**Records supplied:**
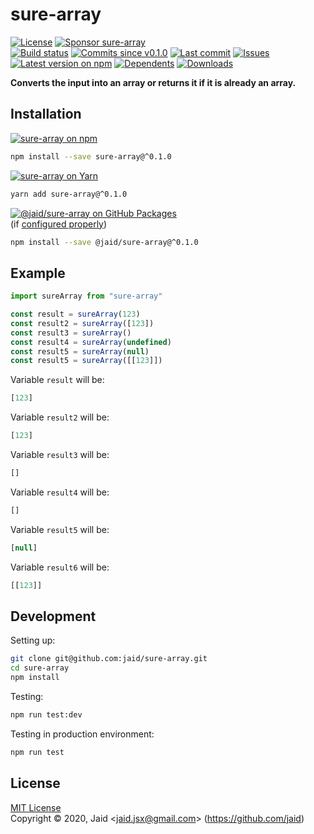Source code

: # sure-array


<a href="https://raw.githubusercontent.com/jaid/sure-array/master/license.txt"><img src="https://img.shields.io/github/license/jaid/sure-array?style=flat-square" alt="License"/></a> <a href="https://github.com/sponsors/jaid"><img src="https://img.shields.io/badge/<3-Sponsor-FF45F1?style=flat-square" alt="Sponsor sure-array"/></a>  
<a href="https://actions-badge.atrox.dev/jaid/sure-array/goto"><img src="https://img.shields.io/endpoint.svg?style=flat-square&url=https%3A%2F%2Factions-badge.atrox.dev%2Fjaid%2Fsure-array%2Fbadge" alt="Build status"/></a> <a href="https://github.com/jaid/sure-array/commits"><img src="https://img.shields.io/github/commits-since/jaid/sure-array/v0.1.0?style=flat-square&logo=github" alt="Commits since v0.1.0"/></a> <a href="https://github.com/jaid/sure-array/commits"><img src="https://img.shields.io/github/last-commit/jaid/sure-array?style=flat-square&logo=github" alt="Last commit"/></a> <a href="https://github.com/jaid/sure-array/issues"><img src="https://img.shields.io/github/issues/jaid/sure-array?style=flat-square&logo=github" alt="Issues"/></a>  
<a href="https://npmjs.com/package/sure-array"><img src="https://img.shields.io/npm/v/sure-array?style=flat-square&logo=npm&label=latest%20version" alt="Latest version on npm"/></a> <a href="https://github.com/jaid/sure-array/network/dependents"><img src="https://img.shields.io/librariesio/dependents/npm/sure-array?style=flat-square&logo=npm" alt="Dependents"/></a> <a href="https://npmjs.com/package/sure-array"><img src="https://img.shields.io/npm/dm/sure-array?style=flat-square&logo=npm" alt="Downloads"/></a>

**Converts the input into an array or returns it if it is already an array.**





## Installation

<a href="https://npmjs.com/package/sure-array"><img src="https://img.shields.io/badge/npm-sure--array-C23039?style=flat-square&logo=npm" alt="sure-array on npm"/></a>

```bash
npm install --save sure-array@^0.1.0
```

<a href="https://yarnpkg.com/package/sure-array"><img src="https://img.shields.io/badge/Yarn-sure--array-2F8CB7?style=flat-square&logo=yarn&logoColor=white" alt="sure-array on Yarn"/></a>

```bash
yarn add sure-array@^0.1.0
```

<a href="https://github.com/jaid/sure-array/packages"><img src="https://img.shields.io/badge/GitHub Packages-@jaid/sure--array-24282e?style=flat-square&logo=github" alt="@jaid/sure-array on GitHub Packages"/></a>  
(if [configured properly](https://help.github.com/en/github/managing-packages-with-github-packages/configuring-npm-for-use-with-github-packages))

```bash
npm install --save @jaid/sure-array@^0.1.0
```



## Example


```javascript
import sureArray from "sure-array"

const result = sureArray(123)
const result2 = sureArray([123])
const result3 = sureArray()
const result4 = sureArray(undefined)
const result5 = sureArray(null)
const result5 = sureArray([[123]])
```

Variable `result` will be:

```javascript
[123]
```
Variable `result2` will be:

```javascript
[123]
```
Variable `result3` will be:

```javascript
[]
```
Variable `result4` will be:

```javascript
[]
```
Variable `result5` will be:

```javascript
[null]
```
Variable `result6` will be:

```javascript
[[123]]
```

















## Development



Setting up:
```bash
git clone git@github.com:jaid/sure-array.git
cd sure-array
npm install
```
Testing:
```bash
npm run test:dev
```
Testing in production environment:
```bash
npm run test
```


## License
[MIT License](https://raw.githubusercontent.com/jaid/sure-array/master/license.txt)  
Copyright © 2020, Jaid \<jaid.jsx@gmail.com> (https://github.com/jaid)
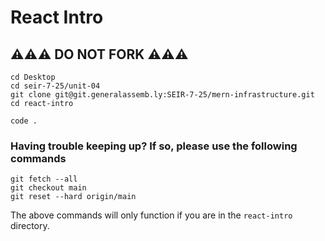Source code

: # React Intro

## ⚠️⚠️⚠️ DO NOT FORK ⚠️⚠️⚠️

```
cd Desktop
cd seir-7-25/unit-04
git clone git@git.generalassemb.ly:SEIR-7-25/mern-infrastructure.git
cd react-intro

code .
```

### Having trouble keeping up? If so, please use the following commands

```
git fetch --all
git checkout main
git reset --hard origin/main
```

The above commands will only function if you are in the `react-intro` directory.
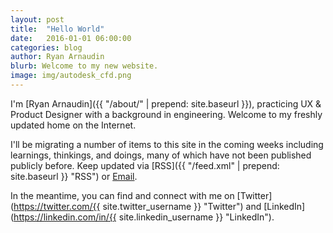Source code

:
 ```yaml
---
layout: post
title:  "Hello World"
date:   2016-01-01 06:00:00
categories: blog
author: Ryan Arnaudin
blurb: Welcome to my new website.
image: img/autodesk_cfd.png
---
```

I'm [Ryan Arnaudin]({{ "/about/" | prepend: site.baseurl }}), practicing UX & Product Designer with a background in engineering. Welcome to my freshly updated home on the Internet. 

I'll be migrating a number of items to this site in the coming weeks including learnings, thinkings, and doings, many of which have not been published publicly before. Keep updated via [RSS]({{ "/feed.xml" | prepend: site.baseurl }} "RSS") or [Email](http://goo.gl/forms/LLXHMa1SvQ "Email").

In the meantime, you can find and connect with me on [Twitter](https://twitter.com/{{ site.twitter_username }} "Twitter") and [LinkedIn](https://linkedin.com/in/{{ site.linkedin_username }} "LinkedIn"). 
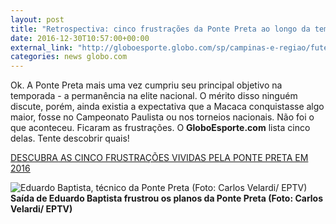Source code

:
 ```yaml
---
layout: post
title: "Retrospectiva: cinco frustrações da Ponte Preta ao longo da temporada"
date: 2016-12-30T10:57:00+00:00
external_link: "http://globoesporte.globo.com/sp/campinas-e-regiao/futebol/times/ponte-preta/noticia/2016/12/retrospectiva-cinco-frustracoes-da-ponte-preta-ao-longo-da-temporada.html"
categories: news globo.com
---
```

Ok. A Ponte Preta mais uma vez cumpriu seu principal objetivo na temporada - a permanência na elite nacional. O mérito disso ninguém discute, porém, ainda existia a expectativa que a Macaca conquistasse algo maior, fosse no Campeonato Paulista ou nos torneios nacionais. Não foi o que aconteceu. Ficaram as frustrações. O **GloboEsporte.com** lista cinco delas. Tente descobrir quais!

[DESCUBRA AS CINCO FRUSTRAÇÕE](http://app.globoesporte.globo.com/sp/campinas-e-regiao/futebol/times/ponte-preta/retrospectiva-as-cinco-frustracoes-da-ponte-preta-/)[S VIVIDAS PELA PONTE PRETA EM 2016](http://app.globoesporte.globo.com/sp/campinas-e-regiao/futebol/times/ponte-preta/retrospectiva-as-cinco-frustracoes-da-ponte-preta-/)

 ![Eduardo Baptista, técnico da Ponte Preta (Foto: Carlos Velardi/ EPTV)](http://s2.glbimg.com/C5W8Db4Z_aIlNIKwX4Nvvtgy0I4=/22x0:1070x592/690x390/s.glbimg.com/es/ge/f/original/2016/11/23/eduardobaptista.2.jpg "Eduardo Baptista, técnico da Ponte Preta (Foto: Carlos Velardi/ EPTV)")**Saída de Eduardo Baptista frustrou os planos da Ponte Preta (Foto: Carlos Velardi/ EPTV)**

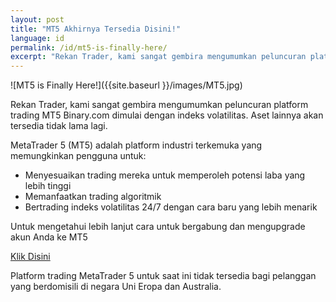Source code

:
 ```yaml
---
layout: post
title: "MT5 Akhirnya Tersedia Disini!"
language: id
permalink: /id/mt5-is-finally-here/
excerpt: "Rekan Trader, kami sangat gembira mengumumkan peluncuran platform trading MT5 Binary.com dimulai dengan indeks volatilitas. Aset lainnya akan tersedia tidak lama lagi..."
---
```

![MT5 is Finally Here!]({{site.baseurl }}/images/MT5.jpg)

Rekan Trader, kami sangat gembira mengumumkan peluncuran platform trading MT5 Binary.com dimulai dengan indeks volatilitas. Aset lainnya akan tersedia tidak lama lagi.

MetaTrader 5 (MT5) adalah platform industri terkemuka yang memungkinkan pengguna untuk:

- Menyesuaikan trading mereka untuk memperoleh potensi laba yang lebih tinggi
- Memanfaatkan trading algoritmik
- Bertrading indeks volatilitas 24/7 dengan cara baru yang lebih menarik

Untuk mengetahui lebih lanjut cara untuk bergabung dan mengupgrade akun Anda ke MT5

<p class="p--action"><a class="button" href="http://info.binary.com/2d4whnb"><span>Klik Disini</span></a></p>

Platform trading MetaTrader 5 untuk saat ini tidak tersedia bagi pelanggan yang berdomisili di negara Uni Eropa dan Australia.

**Work task:** Transcribe all the records above word for word, without their images.

**Output:**
Source code

: # sure-array


<a href="https://raw.githubusercontent.com/jaid/sure-array/master/license.txt"><img src="https://img.shields.io/github/license/jaid/sure-array?style=flat-square" alt="License"/></a> <a href="https://github.com/sponsors/jaid"><img src="https://img.shields.io/badge/<3-Sponsor-FF45F1?style=flat-square" alt="Sponsor sure-array"/></a>  
<a href="https://actions-badge.atrox.dev/jaid/sure-array/goto"><img src="https://img.shields.io/endpoint.svg?style=flat-square&url=https%3A%2F%2Factions-badge.atrox.dev%2Fjaid%2Fsure-array%2Fbadge" alt="Build status"/></a> <a href="https://github.com/jaid/sure-array/commits"><img src="https://img.shields.io/github/commits-since/jaid/sure-array/v0.1.0?style=flat-square&logo=github" alt="Commits since v0.1.0"/></a> <a href="https://github.com/jaid/sure-array/commits"><img src="https://img.shields.io/github/last-commit/jaid/sure-array?style=flat-square&logo=github" alt="Last commit"/></a> <a href="https://github.com/jaid/sure-array/issues"><img src="https://img.shields.io/github/issues/jaid/sure-array?style=flat-square&logo=github" alt="Issues"/></a>  
<a href="https://npmjs.com/package/sure-array"><img src="https://img.shields.io/npm/v/sure-array?style=flat-square&logo=npm&label=latest%20version" alt="Latest version on npm"/></a> <a href="https://github.com/jaid/sure-array/network/dependents"><img src="https://img.shields.io/librariesio/dependents/npm/sure-array?style=flat-square&logo=npm" alt="Dependents"/></a> <a href="https://npmjs.com/package/sure-array"><img src="https://img.shields.io/npm/dm/sure-array?style=flat-square&logo=npm" alt="Downloads"/></a>

**Converts the input into an array or returns it if it is already an array.**





## Installation

<a href="https://npmjs.com/package/sure-array"><img src="https://img.shields.io/badge/npm-sure--array-C23039?style=flat-square&logo=npm" alt="sure-array on npm"/></a>

```bash
npm install --save sure-array@^0.1.0
```

<a href="https://yarnpkg.com/package/sure-array"><img src="https://img.shields.io/badge/Yarn-sure--array-2F8CB7?style=flat-square&logo=yarn&logoColor=white" alt="sure-array on Yarn"/></a>

```bash
yarn add sure-array@^0.1.0
```

<a href="https://github.com/jaid/sure-array/packages"><img src="https://img.shields.io/badge/GitHub Packages-@jaid/sure--array-24282e?style=flat-square&logo=github" alt="@jaid/sure-array on GitHub Packages"/></a>  
(if [configured properly](https://help.github.com/en/github/managing-packages-with-github-packages/configuring-npm-for-use-with-github-packages))

```bash
npm install --save @jaid/sure-array@^0.1.0
```



## Example


```javascript
import sureArray from "sure-array"

const result = sureArray(123)
const result2 = sureArray([123])
const result3 = sureArray()
const result4 = sureArray(undefined)
const result5 = sureArray(null)
const result5 = sureArray([[123]])
```

Variable `result` will be:

```javascript
[123]
```
Variable `result2` will be:

```javascript
[123]
```
Variable `result3` will be:

```javascript
[]
```
Variable `result4` will be:

```javascript
[]
```
Variable `result5` will be:

```javascript
[null]
```
Variable `result6` will be:

```javascript
[[123]]
```

















## Development



Setting up:
```bash
git clone git@github.com:jaid/sure-array.git
cd sure-array
npm install
```
Testing:
```bash
npm run test:dev
```
Testing in production environment:
```bash
npm run test
```


## License
[MIT License](https://raw.githubusercontent.com/jaid/sure-array/master/license.txt)  
Copyright © 2020, Jaid \<jaid.jsx@gmail.com> (https://github.com/jaid)
Source code

: # React Intro

## ⚠️⚠️⚠️ DO NOT FORK ⚠️⚠️⚠️

```
cd Desktop
cd seir-7-25/unit-04
git clone git@git.generalassemb.ly:SEIR-7-25/mern-infrastructure.git
cd react-intro

code .
```

### Having trouble keeping up? If so, please use the following commands

```
git fetch --all
git checkout main
git reset --hard origin/main
```

The above commands will only function if you are in the `react-intro` directory.
Source code

:
 ```yaml
---
layout: post
title:  "Hello World"
date:   2016-01-01 06:00:00
categories: blog
author: Ryan Arnaudin
blurb: Welcome to my new website.
image: img/autodesk_cfd.png
---
```

I'm [Ryan Arnaudin]({{ "/about/" | prepend: site.baseurl }}), practicing UX & Product Designer with a background in engineering. Welcome to my freshly updated home on the Internet. 

I'll be migrating a number of items to this site in the coming weeks including learnings, thinkings, and doings, many of which have not been published publicly before. Keep updated via [RSS]({{ "/feed.xml" | prepend: site.baseurl }} "RSS") or [Email](http://goo.gl/forms/LLXHMa1SvQ "Email").

In the meantime, you can find and connect with me on [Twitter](https://twitter.com/{{ site.twitter_username }} "Twitter") and [LinkedIn](https://linkedin.com/in/{{ site.linkedin_username }} "LinkedIn"). 
Source code

:
 ```yaml
---
layout: post
title: "Retrospectiva: cinco frustrações da Ponte Preta ao longo da temporada"
date: 2016-12-30T10:57:00+00:00
external_link: "http://globoesporte.globo.com/sp/campinas-e-regiao/futebol/times/ponte-preta/noticia/2016/12/retrospectiva-cinco-frustracoes-da-ponte-preta-ao-longo-da-temporada.html"
categories: news globo.com
---
```

Ok. A Ponte Preta mais uma vez cumpriu seu principal objetivo na temporada - a permanência na elite nacional. O mérito disso ninguém discute, porém, ainda existia a expectativa que a Macaca conquistasse algo maior, fosse no Campeonato Paulista ou nos torneios nacionais. Não foi o que aconteceu. Ficaram as frustrações. O **GloboEsporte.com** lista cinco delas. Tente descobrir quais!

[DESCUBRA AS CINCO FRUSTRAÇÕE](http://app.globoesporte.globo.com/sp/campinas-e-regiao/futebol/times/ponte-preta/retrospectiva-as-cinco-frustracoes-da-ponte-preta-/)[S VIVIDAS PELA PONTE PRETA EM 2016](http://app.globoesporte.globo.com/sp/campinas-e-regiao/futebol/times/ponte-preta/retrospectiva-as-cinco-frustracoes-da-ponte-preta-/)

 ![Eduardo Baptista, técnico da Ponte Preta (Foto: Carlos Velardi/ EPTV)](http://s2.glbimg.com/C5W8Db4Z_aIlNIKwX4Nvvtgy0I4=/22x0:1070x592/690x390/s.glbimg.com/es/ge/f/original/2016/11/23/eduardobaptista.2.jpg "Eduardo Baptista, técnico da Ponte Preta (Foto: Carlos Velardi/ EPTV)")**Saída de Eduardo Baptista frustrou os planos da Ponte Preta (Foto: Carlos Velardi/ EPTV)**

Source code

:
 ```yaml
---
layout: post
title: "MT5 Akhirnya Tersedia Disini!"
language: id
permalink: /id/mt5-is-finally-here/
excerpt: "Rekan Trader, kami sangat gembira mengumumkan peluncuran platform trading MT5 Binary.com dimulai dengan indeks volatilitas. Aset lainnya akan tersedia tidak lama lagi..."
---
```

![MT5 is Finally Here!]({{site.baseurl }}/images/MT5.jpg)

Rekan Trader, kami sangat gembira mengumumkan peluncuran platform trading MT5 Binary.com dimulai dengan indeks volatilitas. Aset lainnya akan tersedia tidak lama lagi.

MetaTrader 5 (MT5) adalah platform industri terkemuka yang memungkinkan pengguna untuk:

- Menyesuaikan trading mereka untuk memperoleh potensi laba yang lebih tinggi
- Memanfaatkan trading algoritmik
- Bertrading indeks volatilitas 24/7 dengan cara baru yang lebih menarik

Untuk mengetahui lebih lanjut cara untuk bergabung dan mengupgrade akun Anda ke MT5

<p class="p--action"><a class="button" href="http://info.binary.com/2d4whnb"><span>Klik Disini</span></a></p>

Platform trading MetaTrader 5 untuk saat ini tidak tersedia bagi pelanggan yang berdomisili di negara Uni Eropa dan Australia.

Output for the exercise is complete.